The joy of serendipity

No work today.

I read the SMS on Monday with surprise, delight and near disbelief. Then I realised the universe had conspired to serve my needs.

With less than three hours of sleep on Sunday night, I was thinking, with severely reduced brain capacity, how to get out of taking the long drive to the dull office and sitting behind a computer for the next nine hours.

But I checked the message again, marvelling at the serendipity that played out.

Serendipity, that rolls of the tongue so deliciously, has royal beginnings owing its origins to three princes.

Legend has it, according to www.angelfire.com:

“A long time ago Three Young Princes of Serendip decided to go forth into the world in search of glory and treasures to honour their father and gain his favour.

“They decided not to travel as high-born princes but like every man, so that no one would seek to curry favour with them or to give them any special privileges.

“They found that by travelling in this manner they found much hardship and human suffering along the way.

“But they also discovered, quite unexpectedly, great and wonderful good in the most unlikely of situations, places and people.

“Upon their return home after a number of years of travelling, and telling their father and his court of all they saw and experienced, they decided to commemorate the experience of finding valuable and agreeable things not specifically sought, by creating a word.”

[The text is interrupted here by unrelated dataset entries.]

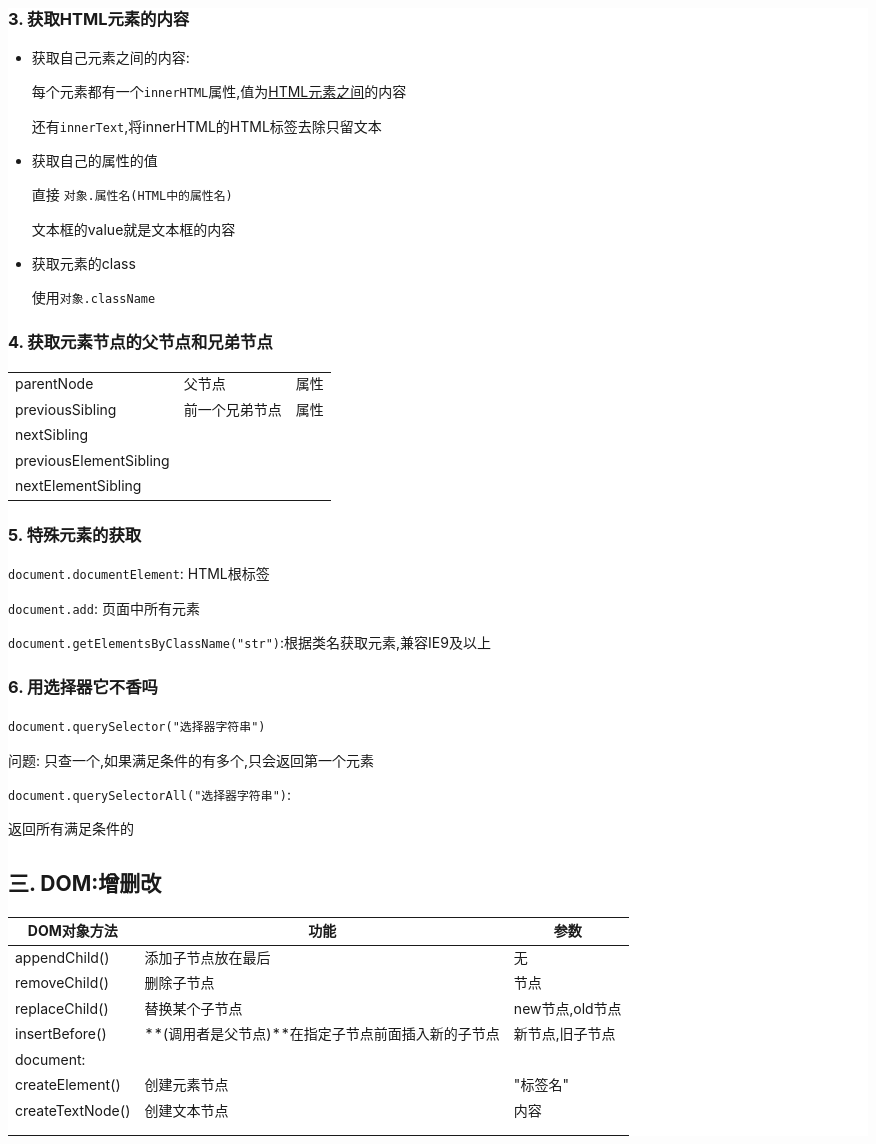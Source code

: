 ### 3. 获取HTML元素的内容

* 获取自己元素之间的内容:

  每个元素都有一个`innerHTML`属性,值为<u>HTML元素之间</u>的内容

  还有`innerText`,将innerHTML的HTML标签去除只留文本

* 获取自己的属性的值

  直接 `对象.属性名(HTML中的属性名)`

  文本框的value就是文本框的内容

* 获取元素的class

  使用`对象.className`

### 4. 获取元素节点的父节点和兄弟节点

|                        |                |      |
| ---------------------- | -------------- | ---- |
| parentNode             | 父节点         | 属性 |
| previousSibling        | 前一个兄弟节点 | 属性 |
| nextSibling            |                |      |
| previousElementSibling |                |      |
| nextElementSibling     |                |      |

### 5. 特殊元素的获取

`document.documentElement`: HTML根标签

`document.add`: 页面中所有元素

`document.getElementsByClassName("str")`:根据类名获取元素,兼容IE9及以上

### 6. 用选择器它不香吗

`document.querySelector("选择器字符串")`

问题: 只查一个,如果满足条件的有多个,只会返回第一个元素

`document.querySelectorAll("选择器字符串")`:

返回所有满足条件的

## 三. DOM:增删改

| DOM对象方法      | 功能                                               | 参数            |
| ---------------- | -------------------------------------------------- | --------------- |
| appendChild()    | 添加子节点放在最后                                 | 无              |
| removeChild()    | 删除子节点                                         | 节点            |
| replaceChild()   | 替换某个子节点                                     | new节点,old节点 |
| insertBefore()   | **(调用者是父节点)**在指定子节点前面插入新的子节点 | 新节点,旧子节点 |
| document:        |                                                    |                 |
| createElement()  | 创建元素节点                                       | "标签名"        |
| createTextNode() | 创建文本节点                                       | 内容            |
|                  |                                                    |                 |
|                  |                                                    |                 |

The word the three princes of Serendip decided upon was “serendipity.”

Another view from the McGill Journal of Medicine suggests:

“The word “serendipity” was entered into the lexicon by Horace Walpole in 1754. He had become intrigued with a Persian fairytale in which three princes of Serendip, (now Sri Lanka) travelled the world, “making discoveries, by accidents and sagacity (perception), of things they were not in quest of…”

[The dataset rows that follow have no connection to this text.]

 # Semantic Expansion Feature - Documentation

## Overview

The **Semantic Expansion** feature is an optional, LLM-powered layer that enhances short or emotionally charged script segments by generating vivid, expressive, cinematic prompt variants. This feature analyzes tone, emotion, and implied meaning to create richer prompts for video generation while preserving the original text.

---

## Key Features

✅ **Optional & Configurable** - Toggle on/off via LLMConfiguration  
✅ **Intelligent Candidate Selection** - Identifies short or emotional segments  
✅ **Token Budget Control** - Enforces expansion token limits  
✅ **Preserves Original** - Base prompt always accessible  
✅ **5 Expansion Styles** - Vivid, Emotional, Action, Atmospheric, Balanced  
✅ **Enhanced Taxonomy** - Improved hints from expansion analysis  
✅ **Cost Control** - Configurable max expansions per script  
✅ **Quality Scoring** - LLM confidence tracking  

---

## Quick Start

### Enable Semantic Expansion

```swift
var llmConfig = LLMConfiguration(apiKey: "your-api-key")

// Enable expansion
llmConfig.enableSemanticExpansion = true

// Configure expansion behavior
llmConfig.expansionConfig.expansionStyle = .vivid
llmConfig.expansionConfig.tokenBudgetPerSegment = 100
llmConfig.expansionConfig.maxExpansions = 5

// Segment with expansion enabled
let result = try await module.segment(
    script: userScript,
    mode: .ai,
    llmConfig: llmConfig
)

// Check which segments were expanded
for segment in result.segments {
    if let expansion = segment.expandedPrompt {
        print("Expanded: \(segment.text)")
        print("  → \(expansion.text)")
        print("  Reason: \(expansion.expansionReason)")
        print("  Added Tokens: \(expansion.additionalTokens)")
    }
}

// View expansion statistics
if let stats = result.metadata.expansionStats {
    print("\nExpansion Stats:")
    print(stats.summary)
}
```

“Walpole proposed the new word, but then went on to give rather mundane examples of its meaning. It is only recently that serendipity has acquired its rather grand and mysterious significance.

“The Oxford English Dictionary defines serendipity as “the faculty of making happy and unexpected discoveries by accident.”

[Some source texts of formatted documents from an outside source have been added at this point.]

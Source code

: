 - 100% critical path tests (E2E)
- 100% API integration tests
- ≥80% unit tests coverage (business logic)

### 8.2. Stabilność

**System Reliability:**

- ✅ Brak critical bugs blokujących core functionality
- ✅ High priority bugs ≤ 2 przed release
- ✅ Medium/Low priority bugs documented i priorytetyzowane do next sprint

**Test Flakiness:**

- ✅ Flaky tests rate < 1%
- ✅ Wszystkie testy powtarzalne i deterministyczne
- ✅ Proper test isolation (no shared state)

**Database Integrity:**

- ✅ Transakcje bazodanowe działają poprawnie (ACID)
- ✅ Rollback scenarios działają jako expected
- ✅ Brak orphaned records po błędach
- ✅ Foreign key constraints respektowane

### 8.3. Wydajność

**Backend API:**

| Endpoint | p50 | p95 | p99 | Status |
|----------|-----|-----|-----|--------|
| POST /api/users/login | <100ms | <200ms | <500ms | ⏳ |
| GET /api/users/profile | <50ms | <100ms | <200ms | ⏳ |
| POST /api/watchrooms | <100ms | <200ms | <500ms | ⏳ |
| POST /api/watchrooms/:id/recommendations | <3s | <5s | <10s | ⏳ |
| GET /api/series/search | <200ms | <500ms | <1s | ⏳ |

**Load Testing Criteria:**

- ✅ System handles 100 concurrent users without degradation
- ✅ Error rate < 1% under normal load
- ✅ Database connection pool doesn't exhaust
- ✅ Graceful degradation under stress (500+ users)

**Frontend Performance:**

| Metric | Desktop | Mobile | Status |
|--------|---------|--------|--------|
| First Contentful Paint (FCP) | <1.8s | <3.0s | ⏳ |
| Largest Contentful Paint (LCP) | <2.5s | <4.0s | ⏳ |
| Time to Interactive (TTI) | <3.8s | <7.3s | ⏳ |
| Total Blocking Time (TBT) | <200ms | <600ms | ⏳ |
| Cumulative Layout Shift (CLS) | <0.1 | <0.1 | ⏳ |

Pasteur is known to have said, “Chance favours the prepared mind”, (sounding like a close relative of “fortune favours the brave”.

“However, in research, what serendipity really means in practical terms is that scientists discover things in the course of their investigations that they were not looking for. And these new findings are often not the products of cold logic.”

Ah, now that throws cold water on the whole idea. I’m dispensing with accuracy and sticky to my happy discovery that work as I know it was cancelled yesterday.